§ **WHAT TO WORK ON**: Count how many lines of the data include "speakers". The answer is that number and nothing else.

Plain-text document sources
:::
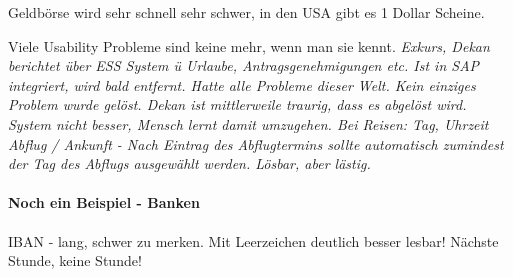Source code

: Geldbörse wird sehr schnell sehr schwer, in den USA gibt es 1 Dollar Scheine.

Viele Usability Probleme sind keine mehr, wenn man sie kennt. \textit{Exkurs, Dekan 
berichtet über ESS System ü Urlaube, Antragsgenehmigungen etc. Ist in SAP integriert,
wird bald entfernt. Hatte alle Probleme dieser Welt. Kein einziges Problem wurde gelöst.
Dekan ist mittlerweile traurig, dass es abgelöst wird. System nicht besser, Mensch lernt
damit umzugehen. Bei Reisen: Tag, Uhrzeit Abflug / Ankunft - Nach Eintrag des Abflugtermins
sollte automatisch zumindest der Tag des Abflugs ausgewählt werden. Lösbar, aber lästig.}

\paragraph{Noch ein Beispiel - Banken}
IBAN - lang, schwer zu merken. Mit Leerzeichen deutlich besser lesbar!
Nächste Stunde, keine Stunde!


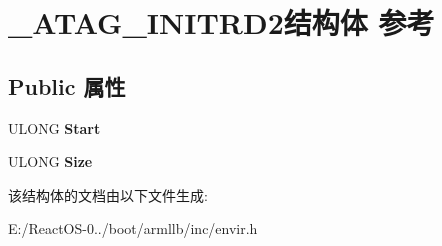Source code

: \hypertarget{struct___a_t_a_g___i_n_i_t_r_d2}{}\section{\+\_\+\+A\+T\+A\+G\+\_\+\+I\+N\+I\+T\+R\+D2结构体 参考}
\label{struct___a_t_a_g___i_n_i_t_r_d2}
\subsection*{Public 属性}
\begin{DoxyCompactItemize}
\item 
\mbox{\label{struct___a_t_a_g___i_n_i_t_r_d2_a0eb2669f73e15dae1201c5683e565562}} 
U\+L\+O\+NG {\bfseries Start}
\item 
\mbox{\label{struct___a_t_a_g___i_n_i_t_r_d2_acdb4bb1dbed85bedf7178d2c1b45721c}} 
U\+L\+O\+NG {\bfseries Size}
\end{DoxyCompactItemize}


该结构体的文档由以下文件生成\+:\begin{DoxyCompactItemize}
\item 
E\+:/\+React\+O\+S-\/0../boot/armllb/inc/envir.\+h\end{DoxyCompactItemize}
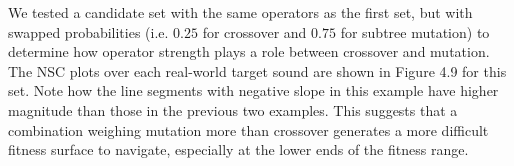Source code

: \documentclass[a4paper,12pt]{report} 	%
\numberwithin{figure}{chapter}
\numberwithin{table}{chapter}
\numberwithin{equation}{chapter}
\begin{document}
\begin{flushleft}
We tested a candidate set with the same operators as the first set, but with swapped probabilities (i.e. $0.25$ for crossover and $0.75$ for subtree mutation) to determine how operator strength plays a role between crossover and mutation. The NSC plots over each real-world target sound are shown in Figure 4.9 for this set.
Note how the line segments with negative slope in this example have higher magnitude than those in the previous two examples. This suggests that a combination weighing mutation more than crossover generates a more difficult fitness surface to navigate, especially at the lower ends of the fitness range.


\end{flushleft}
\end{document}
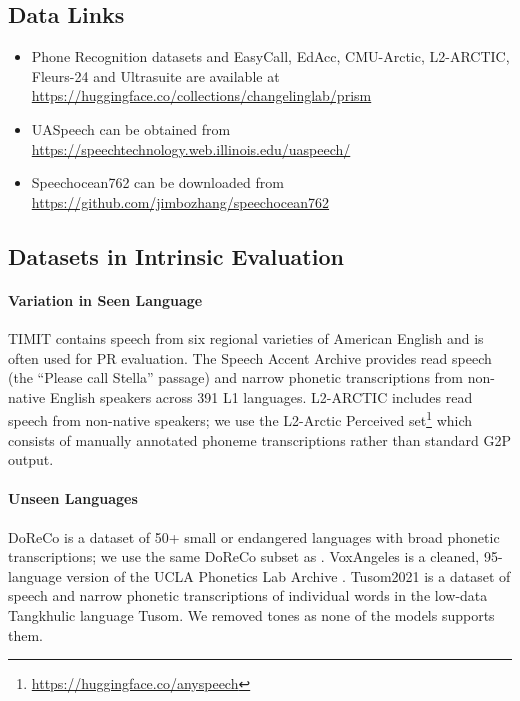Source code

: \subsection{Data Links}
\label{appendix:datalinks}
\begin{itemize}
    \item Phone Recognition datasets and EasyCall, EdAcc, CMU-Arctic, L2-ARCTIC, Fleurs-24 and Ultrasuite are available at \url{https://huggingface.co/collections/changelinglab/prism}
    \item UASpeech can be obtained from \url{https://speechtechnology.web.illinois.edu/uaspeech/}
    \item Speechocean762 can be downloaded from \url{https://github.com/jimbozhang/speechocean762}
\end{itemize}

\subsection{Datasets in Intrinsic Evaluation}
\label{appendix:datadetails-pr}
\paragraph{Variation in Seen Language}
TIMIT \citep{garofolo1993timit} contains speech from six regional varieties of American English and is often used for PR evaluation.
The Speech Accent Archive \citep{gmuspeechaccentarchive} provides read speech (the ``Please call Stella'' passage) and narrow phonetic transcriptions from non-native English speakers across 391 L1 languages.
L2-ARCTIC \cite{zhao2018l2arctic} includes read speech from non-native speakers; we use the L2-Arctic Perceived set\footnote{\url{https://huggingface.co/anyspeech}} which consists of manually annotated phoneme transcriptions rather than standard G2P output.

\paragraph{Unseen Languages}
DoReCo \citep{paschen2020doreco} is a dataset of 50+ small or endangered languages with broad phonetic transcriptions; we use the same DoReCo subset as \citet{zipa,zhu-etal-2024-taste}.
VoxAngeles \citep{chodroff2024voxangeles} is a cleaned, 95-language version of the UCLA Phonetics Lab Archive \citep{ucla2009}.
Tusom2021 \citep{mortensen2021tusom2021} is a dataset of speech and narrow phonetic transcriptions of individual words in the low-data Tangkhulic language Tusom. We removed tones as none of the models supports them.

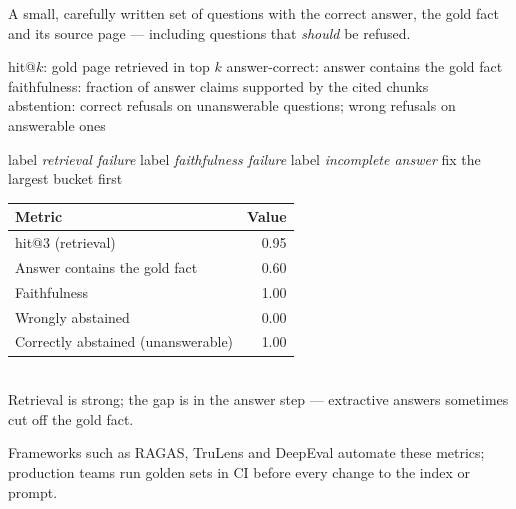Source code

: \documentclass[11pt,a4paper]{article}
\begin{document}

\begin{bdef}
A small, carefully written set of questions with the correct answer, the gold fact and its source page --- including questions that \emph{should} be refused.
\end{bdef}
\begin{bmath}
hit@$k$: gold page retrieved in top $k$ \quad answer-correct: answer contains the gold fact\\
faithfulness: fraction of answer claims supported by the cited chunks\\
abstention: correct refusals on unanswerable questions; wrong refusals on answerable ones
\end{bmath}
\begin{balgo}
\begin{algorithmic}[1]
   \State label \emph{retrieval failure}
   \State label \emph{faithfulness failure}
  \Else \State label \emph{incomplete answer}
  \EndIf
\EndFor
\State fix the largest bucket first
\end{algorithmic}
\end{balgo}
\begin{bres}
\begin{tabular}{lr}
\toprule
Metric & Value\\
\midrule
hit@3 (retrieval) & 0.95\\
Answer contains the gold fact & 0.60\\
Faithfulness & 1.00\\
Wrongly abstained & 0.00\\
Correctly abstained (unanswerable) & 1.00\\
\bottomrule
\end{tabular}\\[3pt]
Retrieval is strong; the gap is in the answer step --- extractive answers sometimes cut off the gold fact.
\end{bres}
\begin{bapp}
Frameworks such as RAGAS, TruLens and DeepEval automate these metrics; production teams run golden sets in CI before every change to the index or prompt.
\end{bapp}
\end{document}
:::
§ **OUTPUT OF THE EXERCISE**: 2